Once the retention window closes, a purged Outlook email is gone for good on a normal account. So if a message matters, recover it now rather than later. Microsoft's own guide to recovering deleted items lists the current limits.

If the window has already passed

If the mail is truly purged and you are on a personal account, the built-in options end there. On a work or school Microsoft 365 account, your administrator has extra powers. They can often recover items you no longer see. If the mailbox is on legal hold, deleted mail may be kept far longer. Two low-tech routes are worth trying first though. Ask whoever sent the email to forward it again from their Sent folder, which is often faster than any recovery.
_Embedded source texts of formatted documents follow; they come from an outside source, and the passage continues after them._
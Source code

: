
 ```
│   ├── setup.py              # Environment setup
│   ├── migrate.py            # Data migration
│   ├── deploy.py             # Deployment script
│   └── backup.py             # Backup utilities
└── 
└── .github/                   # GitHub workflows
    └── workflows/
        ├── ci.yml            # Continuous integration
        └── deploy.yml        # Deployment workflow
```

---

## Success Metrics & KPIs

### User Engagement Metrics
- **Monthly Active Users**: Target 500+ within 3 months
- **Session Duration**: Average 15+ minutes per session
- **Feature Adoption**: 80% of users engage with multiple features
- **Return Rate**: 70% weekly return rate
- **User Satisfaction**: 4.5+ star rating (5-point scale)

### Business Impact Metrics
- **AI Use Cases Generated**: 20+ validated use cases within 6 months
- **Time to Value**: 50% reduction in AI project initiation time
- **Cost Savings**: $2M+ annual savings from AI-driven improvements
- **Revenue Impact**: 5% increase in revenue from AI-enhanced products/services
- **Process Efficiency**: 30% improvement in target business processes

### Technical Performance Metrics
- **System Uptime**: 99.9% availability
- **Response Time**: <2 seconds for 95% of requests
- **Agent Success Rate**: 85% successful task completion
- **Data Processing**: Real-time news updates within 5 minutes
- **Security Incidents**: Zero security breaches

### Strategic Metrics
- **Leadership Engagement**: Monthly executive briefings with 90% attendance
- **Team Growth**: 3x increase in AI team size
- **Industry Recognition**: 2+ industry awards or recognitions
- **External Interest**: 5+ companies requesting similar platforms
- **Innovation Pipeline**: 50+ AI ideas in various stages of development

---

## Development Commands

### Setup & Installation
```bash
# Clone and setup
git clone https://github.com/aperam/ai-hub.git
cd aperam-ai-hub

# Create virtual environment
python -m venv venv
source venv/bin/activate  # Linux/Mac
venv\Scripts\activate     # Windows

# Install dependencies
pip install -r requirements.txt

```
And if you ever exported the mailbox to a .pst file or set up an Outlook archive, the message may already be sitting in it.

The surest protection is the one you set up before deleting anything: a separate copy of your mail. That is the whole point of keeping a backup, as our guide on whether your email is automatically backed up explains.

Frequently Asked Questions

Where do deleted emails go in Outlook? +
First to the Deleted Items folder, which acts like a recycle bin. If you empty that folder or use Shift and Delete, they move to a hidden Recoverable Items folder on the server for a limited time.
How do I recover permanently deleted emails in Outlook? +
Open the Deleted Items folder. In classic Outlook use Recover Deleted Items From Server. In new Outlook and on the web use Recover items deleted from this folder. Select the messages and click Restore.
Why is there no Recover Deleted Items option in my Outlook? +
That option only appears on Exchange and Microsoft 365 accounts, which keep deleted mail on the server. Plain POP and many IMAP accounts do not have it. If you see a Trash folder instead of Deleted Items, server recovery is not supported.
How long do I have to recover a deleted email in Outlook? +
Deleted Items usually holds mail for about 30 days. After it moves to Recoverable Items, the window is commonly 14 to 30 days, depending on your account and any admin settings. Once that passes, a normal account cannot restore it.
Can I get back an email deleted months ago? +
On a personal account, usually not once the retention window has closed. On a work or school account, an administrator may still recover it, especially if legal hold is on. Otherwise your best hope is a colleague resending it or your own backup.